-  Mardi 10 Décembre 2019

La 1e conférence des nations de l'Himalaya sur le climat appelle à l'aide

 -  AFP

KATMANDOU, 1 septembre 2009 - La première conférence des nations de l'Himalaya sur le climat, organisée à Katmandou, s'est conclue mardi sur un appel à l'aide internationale face aux défis que représentent la fonte des glaciers et les risques d'inondations en Asie du Sud.

Cette région est "un des points chauds du changement climatique, qui influence la vie de la moitié de la population mondiale", souligne une déclaration commune publiée à l'issue de deux jours de discussions.

"Le changement climatique dans cette région affectera les peuples et les écosystèmes de la montagne jusqu'à la mer", avertissent les délégations présentes à la conférence, avant d'appeler les nations riches à apporter une aide financière aux pays pauvres de la région pour s'adapter aux conditions climatique changeantes.

Des responsables environnementaux de toute la région participaient à cette rencontre destinée à mettre en évidence les problèmes climatiques régionaux avant la Conférence de Copenhague en décembre, qui vise à conclure un accord global sur le climat post-2012.

Mais peu des pays représentés à Katmandou (Afghanistan, Bangladesh, Inde, Maldives, Népal, Pakistan et Sri Lanka) l'étaient à un niveau ministériel.

Ce qui a fait dire au ministre maldive de l'Environnement, Mohamed Aslam, qu'il n'y avait "pas grand-chose" dans la déclaration finale. "Je ne pense pas que les bonnes personnes aient été ici", a-t-il déclaré à la presse.

Mais "c'est un bon début et cela montre qu'elles (les nations de l'Himalaya) ont maintenant pris conscience qu'elles ne peuvent plus ignorer le problème" du changement climatique, a noté le ministre dont le pays, archipel de l'océan Indien, est particulièrement concerné par une éventuelle montée des eaux.

Le député népalais et militant écologiste Sunil Pant a lui aussi exprimé sa déception.

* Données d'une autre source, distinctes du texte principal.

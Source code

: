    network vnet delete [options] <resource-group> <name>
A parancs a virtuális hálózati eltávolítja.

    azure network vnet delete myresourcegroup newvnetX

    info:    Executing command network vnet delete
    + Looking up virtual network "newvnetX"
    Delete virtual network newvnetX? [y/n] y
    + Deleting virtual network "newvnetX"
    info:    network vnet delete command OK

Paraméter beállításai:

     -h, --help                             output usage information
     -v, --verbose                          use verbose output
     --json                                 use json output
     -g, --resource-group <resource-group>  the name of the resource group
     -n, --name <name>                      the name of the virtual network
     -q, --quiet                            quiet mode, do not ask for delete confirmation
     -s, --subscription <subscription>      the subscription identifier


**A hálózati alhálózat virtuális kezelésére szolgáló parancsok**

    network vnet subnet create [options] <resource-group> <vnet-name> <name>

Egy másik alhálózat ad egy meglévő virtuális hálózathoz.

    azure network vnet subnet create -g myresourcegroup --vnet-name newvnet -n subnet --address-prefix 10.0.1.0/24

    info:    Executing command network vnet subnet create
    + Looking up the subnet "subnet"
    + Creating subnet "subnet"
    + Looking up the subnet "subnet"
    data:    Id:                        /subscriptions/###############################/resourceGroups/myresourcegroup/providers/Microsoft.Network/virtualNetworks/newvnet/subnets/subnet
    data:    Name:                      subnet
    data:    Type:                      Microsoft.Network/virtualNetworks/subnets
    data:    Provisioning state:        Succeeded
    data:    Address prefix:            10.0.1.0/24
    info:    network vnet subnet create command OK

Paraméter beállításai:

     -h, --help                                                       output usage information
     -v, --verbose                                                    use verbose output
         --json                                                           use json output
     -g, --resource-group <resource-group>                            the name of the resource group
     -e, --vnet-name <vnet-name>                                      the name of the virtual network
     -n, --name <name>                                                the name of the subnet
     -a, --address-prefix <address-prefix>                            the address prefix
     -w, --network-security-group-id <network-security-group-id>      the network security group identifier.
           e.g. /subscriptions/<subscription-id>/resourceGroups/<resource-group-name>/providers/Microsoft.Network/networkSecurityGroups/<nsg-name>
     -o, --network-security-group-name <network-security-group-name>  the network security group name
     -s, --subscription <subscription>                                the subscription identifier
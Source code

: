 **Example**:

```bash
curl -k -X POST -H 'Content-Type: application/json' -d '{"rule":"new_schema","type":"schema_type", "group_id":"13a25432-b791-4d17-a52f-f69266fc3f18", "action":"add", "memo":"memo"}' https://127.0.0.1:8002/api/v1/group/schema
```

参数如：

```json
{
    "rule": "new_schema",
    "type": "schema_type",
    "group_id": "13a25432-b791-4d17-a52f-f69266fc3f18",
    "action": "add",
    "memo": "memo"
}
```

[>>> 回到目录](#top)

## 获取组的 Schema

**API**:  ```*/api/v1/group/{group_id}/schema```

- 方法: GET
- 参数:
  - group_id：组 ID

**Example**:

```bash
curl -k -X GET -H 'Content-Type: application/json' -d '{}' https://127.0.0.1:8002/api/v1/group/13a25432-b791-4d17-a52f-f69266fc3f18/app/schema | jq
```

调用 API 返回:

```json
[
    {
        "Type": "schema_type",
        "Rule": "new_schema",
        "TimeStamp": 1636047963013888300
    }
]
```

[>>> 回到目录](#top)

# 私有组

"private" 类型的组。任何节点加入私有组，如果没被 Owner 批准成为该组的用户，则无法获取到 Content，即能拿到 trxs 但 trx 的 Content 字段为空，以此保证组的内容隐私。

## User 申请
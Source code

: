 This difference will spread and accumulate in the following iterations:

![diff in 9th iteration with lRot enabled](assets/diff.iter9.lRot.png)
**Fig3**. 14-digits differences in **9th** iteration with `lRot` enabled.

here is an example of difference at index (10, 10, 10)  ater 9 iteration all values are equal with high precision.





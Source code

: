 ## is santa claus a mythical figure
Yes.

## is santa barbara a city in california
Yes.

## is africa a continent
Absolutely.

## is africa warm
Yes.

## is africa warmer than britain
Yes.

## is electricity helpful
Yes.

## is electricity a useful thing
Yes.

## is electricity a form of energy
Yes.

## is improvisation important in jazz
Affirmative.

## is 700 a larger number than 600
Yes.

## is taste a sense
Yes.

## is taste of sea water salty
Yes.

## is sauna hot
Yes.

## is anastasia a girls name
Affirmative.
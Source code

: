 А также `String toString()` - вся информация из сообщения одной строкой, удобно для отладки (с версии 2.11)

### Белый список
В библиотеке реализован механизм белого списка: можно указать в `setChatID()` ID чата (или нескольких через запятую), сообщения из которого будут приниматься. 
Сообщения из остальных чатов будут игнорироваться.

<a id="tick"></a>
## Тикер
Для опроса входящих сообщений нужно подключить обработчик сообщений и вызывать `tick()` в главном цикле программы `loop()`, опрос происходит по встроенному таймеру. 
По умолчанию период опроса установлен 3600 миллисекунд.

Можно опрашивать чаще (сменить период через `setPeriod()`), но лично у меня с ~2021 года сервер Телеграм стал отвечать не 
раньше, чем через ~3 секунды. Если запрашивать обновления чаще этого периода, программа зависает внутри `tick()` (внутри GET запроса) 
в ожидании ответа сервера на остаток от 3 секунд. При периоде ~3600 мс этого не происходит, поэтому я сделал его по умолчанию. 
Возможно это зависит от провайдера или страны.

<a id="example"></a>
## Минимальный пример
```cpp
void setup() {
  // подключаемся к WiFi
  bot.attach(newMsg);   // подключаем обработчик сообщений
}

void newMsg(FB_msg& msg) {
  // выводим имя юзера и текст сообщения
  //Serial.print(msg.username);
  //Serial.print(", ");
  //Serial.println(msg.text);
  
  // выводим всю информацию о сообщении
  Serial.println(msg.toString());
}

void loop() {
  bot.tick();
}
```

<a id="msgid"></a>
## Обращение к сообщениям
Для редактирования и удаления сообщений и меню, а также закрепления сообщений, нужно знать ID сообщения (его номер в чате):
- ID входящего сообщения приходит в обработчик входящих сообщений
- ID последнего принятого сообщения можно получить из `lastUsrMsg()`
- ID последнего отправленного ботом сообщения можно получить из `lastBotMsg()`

Il n'y a "rien de significatif à emporter à Copenhague", a-t-il dit. A Katmandou, on a "juste esquissé les possibilités des pays d'Asie du Sud de travailler ensemble. Mais les bonnes personnes n'étaient pas là et il y a eu des positions conflictuelles", a-t-il noté.

Par exemple l'Inde, géant de la région représenté par un haut fonctionnaire, a déjà fait savoir qu'elle s'opposait à des restrictions contraignantes de ses émissions de gaz à effet de serre.

L'Himalaya, considérée par les experts comme le "3e pôle", représente avec les pôles nord et sud le principal contributeur possible à la hausse du niveau de la mer en raison de la fonte des glaciers.

Ces glaciers s'étendent sur 2.400 km à travers le Pakistan, l'Inde, la Chine, le Népal et le Bhoutan et alimentent sept des plus grands fleuves d'Asie, dont le Gange, le Brahmapoutre, l'Indus, le Mekong et le Yangtze. Environ 1,3 milliard de personnes dépendent de l'eau descendant du massif montagneux.

Mais la fonte des glaciers atteint une vitesse alarmante, selon les experts, et elle menace les régions en aval d'inondations et de sécheresses graves en alternance.

"L'Himalaya est la source des sept plus grands fleuves d'Asie et fournit de l'eau à 40% de sa population", a expliqué Mohan Munasinghe, vice-président du Groupe d'experts sur le climat (Giec).

Les gouvernements d'Asie du Sud doivent donc coopérer pour s'attaquer aux probèmes d'inondations et de gestion de l'eau, a-t-il souligné.